Investors also fretted about the euro zone sovereign debt crisis after Spain's credit rating was downgraded by Fitch last week. Adding to concerns, the European Central Bank said banks in the region face another $239 billion in potential writedowns.
A survey showed manufacturing activity in the euro zone expanded in May at a considerably more sluggish pace than in April, while separate data indicated the pace of China's factory output eased last month.
This is adding to the fears and concerns that have perpetuated in the overseas markets for a while, said John Massey, portfolio manager at SunAmerica Asset Management in Jersey City, New Jersey.
The double-digit GDP growth that we've seen in China is unlikely to continue in this environment.
Influential economist Nouriel Roubini said advanced economies face years of anemic growth and the risk of a double-dip recession as they cope with a weak labor market and high debt.
U.S. economic indicators on tap for Tuesday include April construction spending data and the Institute for Supply Management's May manufacturing index, both due at 10:00 a.m.
EDT (1400 GMT).
April construction spending is expected to remain flat, compared with 0.2 percent growth in the prior month. The Institute for Supply Management's May manufacturing index is seen at 59 in May, down from April's reading of 60.4.
ISM will probably moderate in May, which is expected and seasonal, but given the rampant concerns about the global economy, it won't be helpful, Massey said.
S&P 500 futures fell 13.7 points and were below fair value, a formula that evaluates pricing by taking into account interest rates, dividends and time to expiration on the contract. Dow Jones industrial average futures sank 110 points, and Nasdaq 100 futures lost 11.25 points.
American International Group Inc shares fell 2.8 percent to $34.40 in premarket trading after it rejected a lower offer from Prudential Plc for its Asian division.
Crude oil futures were down 1.5 percent as the manufacturing data renewed concerns about demand. The energy select sector SPDR ETF fell about 2 percent.
U.S.-listed shares of BP Plc dropped 14 percent to $36.93 before the bell following its failed attempt to stem the Gulf of Mexico oil spill. BP stock has lost more than one-third since the massive spill started six weeks ago.
On the upside, ev3 Inc surged 18 percent to $22.30 premarket after Covidien Plc agreed to buy the medical device maker $2.6 billion.
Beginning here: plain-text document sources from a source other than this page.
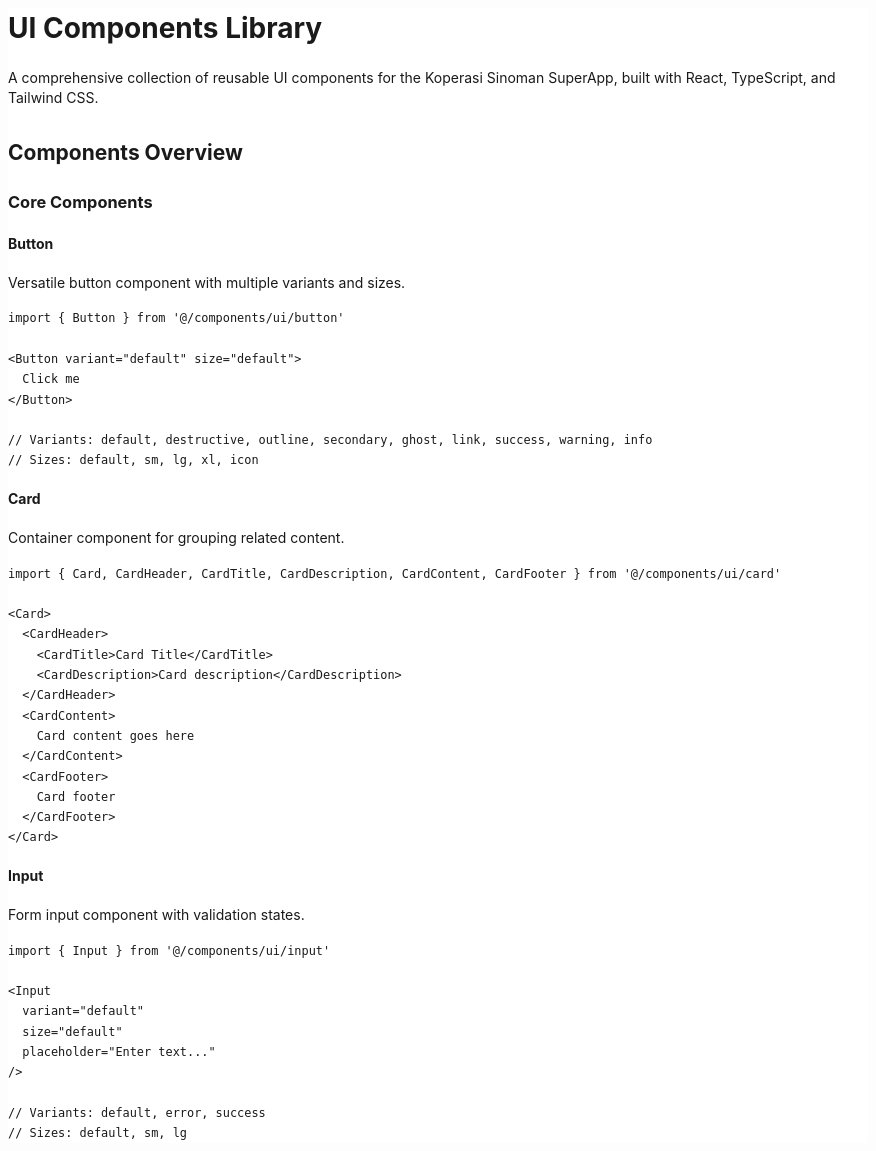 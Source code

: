 # UI Components Library

A comprehensive collection of reusable UI components for the Koperasi Sinoman SuperApp, built with React, TypeScript, and Tailwind CSS.

## Components Overview

### Core Components

#### Button
Versatile button component with multiple variants and sizes.

```tsx
import { Button } from '@/components/ui/button'

<Button variant="default" size="default">
  Click me
</Button>

// Variants: default, destructive, outline, secondary, ghost, link, success, warning, info
// Sizes: default, sm, lg, xl, icon
```

#### Card
Container component for grouping related content.

```tsx
import { Card, CardHeader, CardTitle, CardDescription, CardContent, CardFooter } from '@/components/ui/card'

<Card>
  <CardHeader>
    <CardTitle>Card Title</CardTitle>
    <CardDescription>Card description</CardDescription>
  </CardHeader>
  <CardContent>
    Card content goes here
  </CardContent>
  <CardFooter>
    Card footer
  </CardFooter>
</Card>
```

#### Input
Form input component with validation states.

```tsx
import { Input } from '@/components/ui/input'

<Input
  variant="default"
  size="default"
  placeholder="Enter text..."
/>

// Variants: default, error, success
// Sizes: default, sm, lg
```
Apple Inc rose about 1 percent to $259.15 in premarket trading after it said it had sold 2 million of its iPad tablet computers since the U.S. launch nearly two months ago and the unveiling in nine international markets this past weekend.
Hewlett-Packard Co plans to spend $1 billion to bolster its corporate services business, and will shrink its workforce by 3,000 jobs over three years as it consolidates related operations. The Dow component slid nearly 1 percent to $45.64 premarket.
U.S. stocks fell Friday, capping their worst month in over a year as a Fitch downgrade of Spain's credit rating reignited worries about euro-zone debt.